Neither of the above ideas is essentially new: in all epochs, crises make people long for stability. What is new is that – possibly for the first time in the post-World War II history – the economy based on indebtedness and financial bubbles can slide into a lasting global recession, and the threat to stability is posed by the condition of the “convertible” currencies.
The term “convertible” actually deserves to be put in quotes due to the fact that the corresponding currencies cannot be regarded as convertible in the full sense of the word in a world where the majority of the population lives in the countries which do not shy away from monetary regulation. In such countries, the “convertible” currencies would not buy you many types of assets. Moreover, it transpired in the first decade of the XXI century that the centers of convincing economic dynamics had irreversibly migrated to the countries with “unconvertible” currencies, primarily to China and India, where imported capitals are treated with considerable caution. In contrast, quite a few of the countries whose currencies traditionally enjoy the reputations of “convertible” are confronted with deindustrialization, demodernization, and even decapitalization, the latter term denoting the cluster of phenomena comprising the widening gap between the finances and the material assets, the drain of financial reserves and their drift towards various offshore zones, etc. Under the circumstances, shielding the national economy, the population, and the national statehood from the global financial nosedive naturally becomes a legitimate strategy, and measures like giving a bigger role to the “unconvertible” currencies internationally are seen as an adequate and timely response.
Since 1994, the year yuan convertibility was introduced, fostering a favorable climate for national companies topped China's financial agenda. The law on the Chinese People's Bank sets the goal of sustaining the yuan buying power as the basis for continuous economic growth. The policy which was from the outset aimed at capping inflation and supporting the manufacturing sector proved effective in guiding China through the global economic storms.
It should be noted that – if you look at the relative values of national currencies – a robust analog of the Bretton-Woods money should not be hard to find. The consumer prices in China rose by a factor of 2.83 in 1985-1995. Over the same period of time a series of devaluations caused the yuan value to shrink by a factor of 2.84, meaning that the Chinese currency was shedding value to exactly offset the inflation. The yuan was gaining weight ever since, while the inflation in China was for the most part tamed. The nonresident money in China practically did not drop in value throughout the reform epoch. The yuan therefore emerges as a realistic candidate for the role of a global and universally accepted currency.

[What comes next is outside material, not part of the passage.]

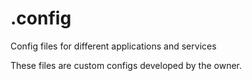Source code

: # .config
Config files for different applications and services

These files are custom configs developed by the owner.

China must be credited with contributing – directly and indirectly - a stabilizing influence to the global economy whenever the world found itself in dire straights since the mid-1990ies. China never resorted to drastic devaluations to keep its export-oriented sectors afloat, readily struck financial cushioning deals with its neighbors, and always managed to keep its economy climbing during the recurring global crises, thus directly helping the rest of the world inch towards recovery. Setting an example of intelligent financial policies, China also indirectly assisted in putting the global economy back on track.
China's respectable, cautious, and carefully planned policies earned the country a reputation in the financial sphere. Notably, the yuan is a currency tailored to promote China's modernization.

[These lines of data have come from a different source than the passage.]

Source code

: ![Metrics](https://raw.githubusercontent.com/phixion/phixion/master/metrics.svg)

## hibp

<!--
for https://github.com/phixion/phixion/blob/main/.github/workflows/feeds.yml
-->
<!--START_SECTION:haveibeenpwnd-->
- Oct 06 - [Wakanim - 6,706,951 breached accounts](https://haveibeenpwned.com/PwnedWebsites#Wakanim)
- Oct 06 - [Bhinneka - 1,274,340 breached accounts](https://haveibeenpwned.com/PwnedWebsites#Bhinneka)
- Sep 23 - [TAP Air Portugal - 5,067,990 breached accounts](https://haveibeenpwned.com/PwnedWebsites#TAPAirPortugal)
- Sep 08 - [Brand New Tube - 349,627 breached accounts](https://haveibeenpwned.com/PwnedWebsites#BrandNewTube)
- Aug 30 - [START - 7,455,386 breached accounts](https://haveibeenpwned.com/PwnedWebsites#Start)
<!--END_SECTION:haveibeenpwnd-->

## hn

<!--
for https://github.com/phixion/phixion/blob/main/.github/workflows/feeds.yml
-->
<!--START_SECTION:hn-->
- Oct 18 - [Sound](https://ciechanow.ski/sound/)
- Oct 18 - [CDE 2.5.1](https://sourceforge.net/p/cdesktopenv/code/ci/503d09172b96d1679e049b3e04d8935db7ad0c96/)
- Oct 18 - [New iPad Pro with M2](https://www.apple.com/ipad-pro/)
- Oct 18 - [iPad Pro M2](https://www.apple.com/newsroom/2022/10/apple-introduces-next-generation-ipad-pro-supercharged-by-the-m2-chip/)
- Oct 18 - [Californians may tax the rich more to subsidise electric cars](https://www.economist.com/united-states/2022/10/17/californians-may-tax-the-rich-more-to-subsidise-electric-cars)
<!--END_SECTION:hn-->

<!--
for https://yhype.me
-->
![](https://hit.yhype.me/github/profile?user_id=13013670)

Currencies – regional and global alike – all have a record of ups and downs which leaves no illusion that the status of a particular currency or any particular hierarchy of currencies are to last indefinitely. The global financial system is evolving, and at the moment the world economy seems to be reverting to a polycentric configuration. Given that the finances are an area where healthy conservatism and moderation are always welcome, the process should be watched with patience. The point is not that the US dollar or Euro should be used in international settlements no longer – actually, the Chinese traditional wisdom says that it is the worst money that circulates longer. Rather, the idea is that not only the liquidity quantities or the functionality and immediate values of currencies but no less their other characteristics and their future require sober assessment. The yuan's current strong positions to an extent grew out of experimentation. Now we witness an experiment with the yuan being staged jointly by China and Russia. The plan to establish a global financial center in Moscow should give the due regard to trading the Asian securities and “unconvertible” currencies. Nor should the reserve policies of Russia's Central Bank continue to overlook the potential of the yuan. Russia and China need new mechanisms of currency coordination which may subsequently be adopted across the BRIC community.
As for the pressure on China to revaluate the yuan (the demand a faction of Russian watchers also seem to uphold), the quantitative aspect of the problem should be seen from a different perspective. The truth is that many of the “convertible” currencies are overvalued rather than that the yuan is undervalued. The above overvaluation highlights the extent of the risky autonomy of “easy” money from the real-life economy with its development needs.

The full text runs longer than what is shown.